Exercise details: When the word "hier" appears in a line of the data below, list that line.

#### Supplied records

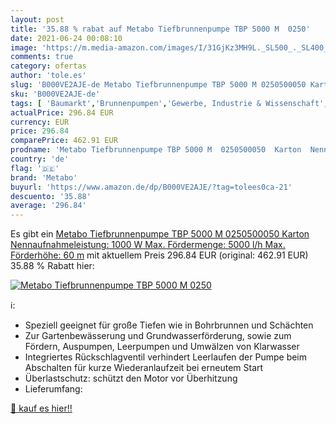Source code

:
 ```yaml
---
layout: post
title: '35.88 % rabat auf Metabo Tiefbrunnenpumpe TBP 5000 M  0250'
date: 2021-06-24 00:08:10
image: 'https://m.media-amazon.com/images/I/31GjKz3MH9L._SL500_._SL400_.jpg'
comments: true
category: ofertas
author: 'tole.es'
slug: 'B000VE2AJE-de Metabo Tiefbrunnenpumpe TBP 5000 M 0250500050 Karton...'
sku: 'B000VE2AJE-de'
tags: [ 'Baumarkt','Brunnenpumpen','Gewerbe, Industrie & Wissenschaft','Industrielle Hydraulik & Pneumatik','Pumpen & Zubehör','Sanitär','Wasserpumpen & Zubehör','metabo', ]
actualPrice: 296.84 EUR
currency: EUR
price: 296.84
comparePrice: 462.91 EUR
prodname: 'Metabo Tiefbrunnenpumpe TBP 5000 M  0250500050  Karton  Nennaufnahmeleistung: 1000 W  Max. Fördermenge: 5000 l/h  Max. Förderhöhe: 60 m'
country: 'de'
flag: '🇩🇪'
brand: 'Metabo'
buyurl: 'https://www.amazon.de/dp/B000VE2AJE/?tag=tolees0ca-21'
descuento: '35.88'
average: '296.84'
---
```


Es gibt ein [Metabo Tiefbrunnenpumpe TBP 5000 M  0250500050  Karton  Nennaufnahmeleistung: 1000 W  Max. Fördermenge: 5000 l/h  Max. Förderhöhe: 60 m](https://www.amazon.de/dp/B000VE2AJE/?tag=tolees0ca-21) mit aktuellem Preis 296.84 EUR (original: 462.91 EUR) 35.88 % Rabatt hier:

[![Metabo Tiefbrunnenpumpe TBP 5000 M  0250](https://m.media-amazon.com/images/I/31GjKz3MH9L._SL500_._SL400_.jpg)](https://www.amazon.de/dp/B000VE2AJE/?tag=tolees0ca-21)

ℹ️:

- Speziell geeignet für große Tiefen wie in Bohrbrunnen und Schächten
- Zur Gartenbewässerung und Grundwasserförderung, sowie zum Fördern, Auspumpen, Leerpumpen und Umwälzen von Klarwasser
- Integriertes Rückschlagventil verhindert Leerlaufen der Pumpe beim Abschalten für kurze Wiederanlaufzeit bei erneutem Start
- Überlastschutz: schützt den Motor vor Überhitzung
- Lieferumfang:

[🛒 kauf es hier!!](https://www.amazon.de/dp/B000VE2AJE/?tag=tolees0ca-21)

########

Exercise solution:
Es gibt ein [Metabo Tiefbrunnenpumpe TBP 5000 M  0250500050  Karton  Nennaufnahmeleistung: 1000 W  Max. Fördermenge: 5000 l/h  Max. Förderhöhe: 60 m](https://www.amazon.de/dp/B000VE2AJE/?tag=tolees0ca-21) mit aktuellem Preis 296.84 EUR (original: 462.91 EUR) 35.88 % Rabatt hier:
[🛒 kauf es hier!!](https://www.amazon.de/dp/B000VE2AJE/?tag=tolees0ca-21)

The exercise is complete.